Mario tiene la inclinación natural de contar, gracias a la herencia de su abuela materna —según él mismo confiesa—, es ahora “un cuentista confirmado”, que le gusta “escribir cuentos de verdad y a veces de verdades no tan verdaderas”. Lo digo por Voces en la distancia (2002), Clarividencias (2010), y otros relatos que andan por allí. También se atrevió a escribir una novela: Mala casta (2014), explorando el género policial y una interesante investigación durante su estadía en Perú —gracias al patrocinio de su esposa—, que tituló: Los nicaraguas en la conquista del Perú (2012), un útil aporte histórico del que todavía falta mucho por explorar. Además, le dicen poeta, no “pueta” —como al negro Bravo—, por la maña recurrente de escribir poesía, trampa común en la que iniciamos, o terminamos cayendo todos.

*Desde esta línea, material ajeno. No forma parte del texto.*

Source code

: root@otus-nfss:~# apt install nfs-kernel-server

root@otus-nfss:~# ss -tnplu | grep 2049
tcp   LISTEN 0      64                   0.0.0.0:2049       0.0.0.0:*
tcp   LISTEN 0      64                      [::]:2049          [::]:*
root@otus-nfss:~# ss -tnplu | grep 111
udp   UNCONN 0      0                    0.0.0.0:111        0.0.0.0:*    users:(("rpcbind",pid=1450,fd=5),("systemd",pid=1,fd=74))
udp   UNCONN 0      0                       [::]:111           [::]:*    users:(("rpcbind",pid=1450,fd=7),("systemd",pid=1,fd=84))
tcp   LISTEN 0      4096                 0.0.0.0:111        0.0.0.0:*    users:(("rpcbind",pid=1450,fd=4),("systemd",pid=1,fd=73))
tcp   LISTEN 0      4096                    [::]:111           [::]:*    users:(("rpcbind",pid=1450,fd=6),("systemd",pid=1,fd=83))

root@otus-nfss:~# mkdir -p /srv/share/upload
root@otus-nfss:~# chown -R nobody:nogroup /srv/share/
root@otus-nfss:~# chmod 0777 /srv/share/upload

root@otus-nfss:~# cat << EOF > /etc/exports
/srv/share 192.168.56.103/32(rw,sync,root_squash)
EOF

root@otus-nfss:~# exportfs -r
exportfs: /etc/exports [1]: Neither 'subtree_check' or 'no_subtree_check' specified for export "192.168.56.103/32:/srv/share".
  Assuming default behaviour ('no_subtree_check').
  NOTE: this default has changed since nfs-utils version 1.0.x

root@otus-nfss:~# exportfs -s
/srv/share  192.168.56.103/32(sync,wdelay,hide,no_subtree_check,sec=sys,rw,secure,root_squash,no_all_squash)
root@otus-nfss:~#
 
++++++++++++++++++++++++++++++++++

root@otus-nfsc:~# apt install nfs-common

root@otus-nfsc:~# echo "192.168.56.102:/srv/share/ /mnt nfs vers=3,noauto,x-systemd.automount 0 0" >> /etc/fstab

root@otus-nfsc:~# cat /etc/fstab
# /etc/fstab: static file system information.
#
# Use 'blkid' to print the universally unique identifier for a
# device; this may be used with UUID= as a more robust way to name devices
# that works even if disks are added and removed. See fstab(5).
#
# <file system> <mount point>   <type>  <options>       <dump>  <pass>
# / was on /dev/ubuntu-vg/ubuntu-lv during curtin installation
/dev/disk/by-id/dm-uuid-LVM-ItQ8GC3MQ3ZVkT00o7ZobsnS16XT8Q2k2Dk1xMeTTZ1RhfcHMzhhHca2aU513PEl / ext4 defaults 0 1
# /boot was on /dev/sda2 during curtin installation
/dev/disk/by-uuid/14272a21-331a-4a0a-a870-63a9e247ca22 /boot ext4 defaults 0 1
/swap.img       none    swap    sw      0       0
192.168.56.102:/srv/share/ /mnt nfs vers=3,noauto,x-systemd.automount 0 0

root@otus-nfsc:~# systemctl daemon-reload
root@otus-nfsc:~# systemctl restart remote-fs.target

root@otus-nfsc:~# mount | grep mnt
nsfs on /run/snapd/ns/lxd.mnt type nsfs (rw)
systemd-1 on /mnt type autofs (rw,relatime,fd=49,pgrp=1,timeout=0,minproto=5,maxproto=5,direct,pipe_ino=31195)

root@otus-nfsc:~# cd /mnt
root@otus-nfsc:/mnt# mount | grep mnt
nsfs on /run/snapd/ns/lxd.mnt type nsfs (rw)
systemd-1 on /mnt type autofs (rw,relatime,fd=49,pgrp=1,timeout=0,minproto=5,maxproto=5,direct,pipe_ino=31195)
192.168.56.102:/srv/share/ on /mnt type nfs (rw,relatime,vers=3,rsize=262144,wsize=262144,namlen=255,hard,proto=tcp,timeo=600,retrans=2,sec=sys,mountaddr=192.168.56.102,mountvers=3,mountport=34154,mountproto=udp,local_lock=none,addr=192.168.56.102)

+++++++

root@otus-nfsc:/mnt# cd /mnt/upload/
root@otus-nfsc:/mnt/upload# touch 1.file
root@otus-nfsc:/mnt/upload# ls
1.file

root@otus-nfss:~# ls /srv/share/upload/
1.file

Me pregunto: ¿qué es ser cuentista? Al escritor que escribe relatos con medias verdades y medias mentiras, que fantasea con lo que parece posible, y lo dice con frecuencia de manera convincente, le dicen, en el gremio de la literatura, escritor de ficción o cuentista. Pero, en la vida común, a quien cuenta historias falsas que parecen verdaderas, le dicen mentiroso, o al que divaga en relatos diversos, contando cosas que imagina y no existen, algunos le dicen loco. El clásico de la literatura brasileña Machado de Asís, cuenta en el Alienista que loco es lo raro y lo distinto. Los narradores tienen la virtud de contar las cosas cotidianas, ordinarias y extraordinarias, históricas y ficticias, de manera distinta, captando la atención del lector por cualquiera de las múltiples motivaciones que puedan tener, que van desde la distracción de los quehaceres incómodos, la diversión y el ocio para matar el tiempo, hasta la curiosidad, y el interés de aprender, o conocer historias para contar… en ese ciclo inagotable que caracteriza nuestra cultura de imaginar y creer, y seguir contando.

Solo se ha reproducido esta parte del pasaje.